United States gears up to gradually pull its assets out of NATO

Sursa foto: aa.com.tr

The United States has informed its NATO allies that it plans to gradually reduce the number of strategic military assets dedicated to the alliance, including bombers, fighter aircraft, drones, submarines and warships, as Washington intensifies pressure on Europe to assume greater responsibility for its own defense.

The announcement was delivered during a closed-door meeting of NATO policy directors on Friday by Pentagon adviser Alexander Velez-Green, according to two alliance diplomats who spoke on condition of anonymity in order to discuss the confidential talks.

The planned reductions form part of a broader and long-running effort by U.S. President Donald Trump to scale back America’s role within NATO, which he has repeatedly criticized as disproportionately benefiting European countries at Washington’s expense. 

The move also reflects the administration’s broader strategic reorientation toward other regions, particularly the Indo-Pacific, where the United States increasingly views China as its primary geopolitical challenge.

Although American officials emphasized that the drawdown would be coordinated with allies rather than carried out abruptly, the prospect of reduced U.S. military capabilities in Europe has nonetheless raised concerns among NATO members that remain heavily dependent on American assets for deterrence, intelligence and rapid-response operations.
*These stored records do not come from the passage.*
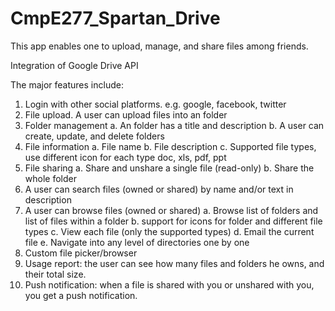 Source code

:# CmpE277_Spartan_Drive

This app enables one to upload, manage, and share files among friends.

Integration of Google Drive API

The major features include:

1. Login with other social platforms. e.g. google, facebook, twitter
2. File upload. A user can upload files into an folder
3. Folder management 
      a. An folder has a title and description
      b. A user can create, update, and delete folders
4. File information
      a. File name
      b. File description
      c. Supported file types, use different icon for each type doc, xls, pdf, ppt
5. File sharing
      a. Share and unshare a single file (read-only)
      b. Share the whole folder
6. A user can search files (owned or shared) by name and/or text in description
7. A user can browse files (owned or shared)
      a. Browse list of folders and list of files within a folder
      b. support for icons for folder and different file types
      c. View each file (only the supported types)
      d. Email the current file
      e. Navigate into any level of directories one by one
8. Custom file picker/browser
9. Usage report: the user can see how many files and folders he owns, and their total size.
10. Push notification: when a file is shared with you or unshared with you, you get a push notification.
Jennifer Kavanagh, director of military analysis at the Washington-based think tank Defense Priorities, said the withdrawals would leave capability gaps that European allies could struggle to replace quickly, especially in areas requiring highly specialized and expensive systems such as submarines and long-range strategic bombers.

However, Kavanagh argued that Europe should avoid attempting to replicate American capabilities on a one-to-one basis. Instead, she said European governments should focus on developing the military capacities most relevant to defending the continent independently.

“The important thing with these U.S. withdrawals is not that Europe matches what is lost but that Europe figures out what it really needs to defend itself and procure those capabilities,” Kavanagh said. “Across the board Europe can do this within five years.”

Secretary of State Marco Rubio also acknowledged on Friday that further American troop and weapons reductions in Europe were being prepared. Speaking to reporters in the Swedish city of Helsingborg during a meeting of NATO foreign ministers, Rubio stressed that allies had already been informed and consulted about the process:  “It’s well understood in the alliance that the United States troop presence in Europe is going to be adjusted — that work was already ongoing, and it’s been done in coordination with our allies,” Rubio said. “I’m not saying they’re going to be thrilled about it, but they certainly are aware.”

NATO officials themselves framed the planned changes as part of a broader transformation already underway within the alliance, as NATO spokesperson Allison Hart told POLITICO that European countries and Canada had become overly reliant on American military capabilities over the years, but said that imbalance was now beginning to shift as allies increase defense spending and expand their own military capacities.

“There has been an over-reliance on U.S. forces and capabilities,” Hart said. “But as Europe and Canada are investing more in defence and developing more capabilities, the balance of responsibility can shift.”

She added that the transition could ultimately strengthen NATO’s long-term defense posture by reducing dependence on a single ally and encouraging a more balanced distribution of military responsibilities across the alliance.

“This change strengthens NATO’s defence plans by reducing over-dependence on one ally and is a reflection of a broader shift happening within the alliance,” Hart said.

The announcement comes amid growing debate within Europe over strategic autonomy and the continent’s ability to defend itself without overwhelming American support. 

Russia’s attack on Ukraine has accelerated defense spending across Europe, but many NATO members continue to rely heavily on the United States for key capabilities ranging from missile defense and airlift capacity to intelligence gathering and nuclear deterrence.

Why is NATO not pushing back aggressively against the planned U.S. military drawdown? Because the situation does indeed highlight a core contradiction of the alliance: that NATO is formally an alliance of equals, but materially it has been deeply dependent on the United States for decades in ways that are extremely hard to unwind quickly. Many European governments privately acknowledge that the United States has carried a disproportionate share of NATO’s strategic burden for decades. At the same time, European leaders fear that openly confronting Trump could trigger an even sharper American withdrawal, so their strategy has largely focused on avoiding public conflict while gradually increasing defense spending and developing more independent capabilities. NATO also wants to avoid projecting disunity at a time of heightened tensions with Russia, since visible fractures within the alliance could weaken deterrence. As a result, the response has been cautious and managerial rather than confrontational, with allies framing the shift as a “rebalancing” of responsibilities rather than a crisis. The real problem, then, if this is all talk – “bedtime stories”, as Romanians would say – given that many European states still lack the ability to rapidly replace key U.S. military assets.